肃中省和二十多年前没什么大的区别,周同等一行十人以布衣进到城内,轻车熟路来到唐玉江的府邸,守门的士兵不知道周同十人的来历,但是很客气,一名士兵带着来到唐话显的府上,门前却搭了两条黑绫。
唐话显去世了,黑绫表示老人已经去世超过一年,两条黑绫,周同问了心伤不已,原来康国栋的母亲也去世了。
周同离开二十多年,唐话显不会武功,不断的惊喜和悲伤交加使得他体弱的身子扛不住人间的负重,于是撒手人寰了。康母同样因为周同和康国栋惨死日夜痛哭而病入膏肓,在唐话显辞世的半年后也跟着去了。
“姥爷,伯母!”周同一晃进了后院灵堂,灵柩早已埋葬,周同眼前看到的是两个并排摆放的灵位。
“姥爷,伯母,孩儿来看你们了。”周同伏地磕头,惊的一边的唐玉江不知所措,“你是哪位?如何进来,啊要给二位老人行此大礼呀?!”
周同连磕了九个响头,再来跪拜唐玉江,早年唐玉江把周同视为亲外甥,同样跟着挂念,跟着提心吊胆,周同同样把他当作亲人。“舅舅,我是周同,我来晚了,让舅舅多费心了。”

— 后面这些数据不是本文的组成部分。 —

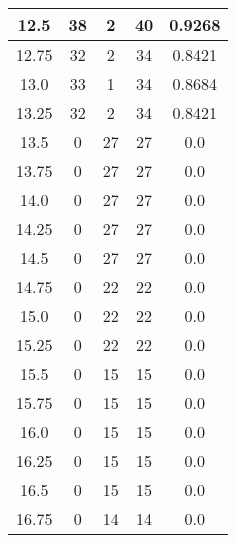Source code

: \documentclass[letterpaper, 12pt]{article}
\begin{document}
\begin{longtable}{|c|c|c|c|c|}
12.5 & 38 & 2 & 40 & 0.9268 \\
\hline
12.75 & 32 & 2 & 34 & 0.8421 \\
\hline
13.0 & 33 & 1 & 34 & 0.8684 \\
\hline
13.25 & 32 & 2 & 34 & 0.8421 \\
\hline
13.5 & 0 & 27 & 27 & 0.0 \\
\hline
13.75 & 0 & 27 & 27 & 0.0 \\
\hline
14.0 & 0 & 27 & 27 & 0.0 \\
\hline
14.25 & 0 & 27 & 27 & 0.0 \\
\hline
14.5 & 0 & 27 & 27 & 0.0 \\
\hline
14.75 & 0 & 22 & 22 & 0.0 \\
\hline
15.0 & 0 & 22 & 22 & 0.0 \\
\hline
15.25 & 0 & 22 & 22 & 0.0 \\
\hline
15.5 & 0 & 15 & 15 & 0.0 \\
\hline
15.75 & 0 & 15 & 15 & 0.0 \\
\hline
16.0 & 0 & 15 & 15 & 0.0 \\
\hline
16.25 & 0 & 15 & 15 & 0.0 \\
\hline
16.5 & 0 & 15 & 15 & 0.0 \\
\hline
16.75 & 0 & 14 & 14 & 0.0 \\
\hline
\end{longtable}
\end{document}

“哎呀,周同?同儿?!”唐玉江颤悠悠要去扶,突然明白了眼前的青年人正是当今的圣皇,随即跪倒参拜,“圣皇驾临,卑职惶恐。”
“舅舅!”周同扶起了唐玉江,扶到了侧旁的椅子上坐下,唐玉江惊得心慌意乱,颤声道:“你,你还认我这个舅舅?”“舅舅,咱们是一家人,我多蒙受你和姥爷的眷顾,如何会不认你呢,你永远是我的舅舅。”
余化龙进来平礼躬身参拜了灵位,单思彤等八人跪拜行礼,周同引荐了九人,着力称赞了唐玉江。
唐玉江武功不及任何一人,余化龙声名远播,周蒙王朝没有不知道他的,左家兄弟还要以长辈尊称他,唐玉江更是惶恐,跪了几次没跪下去,几次致歉才罢了。
唐话显和康母的坟墓在城西十里,周同不让唐玉江暴露自己的身份,由唐玉江引头,带着众人添坟祭拜,同样是一番感慨。生命就是如此,故人已故,活着的人还需认真活着。
唐玉江已不在军队公干,现在是肃中省巡抚,整个大肃中的行政首脑,在丞相府制定的政策和监管下压力也不小。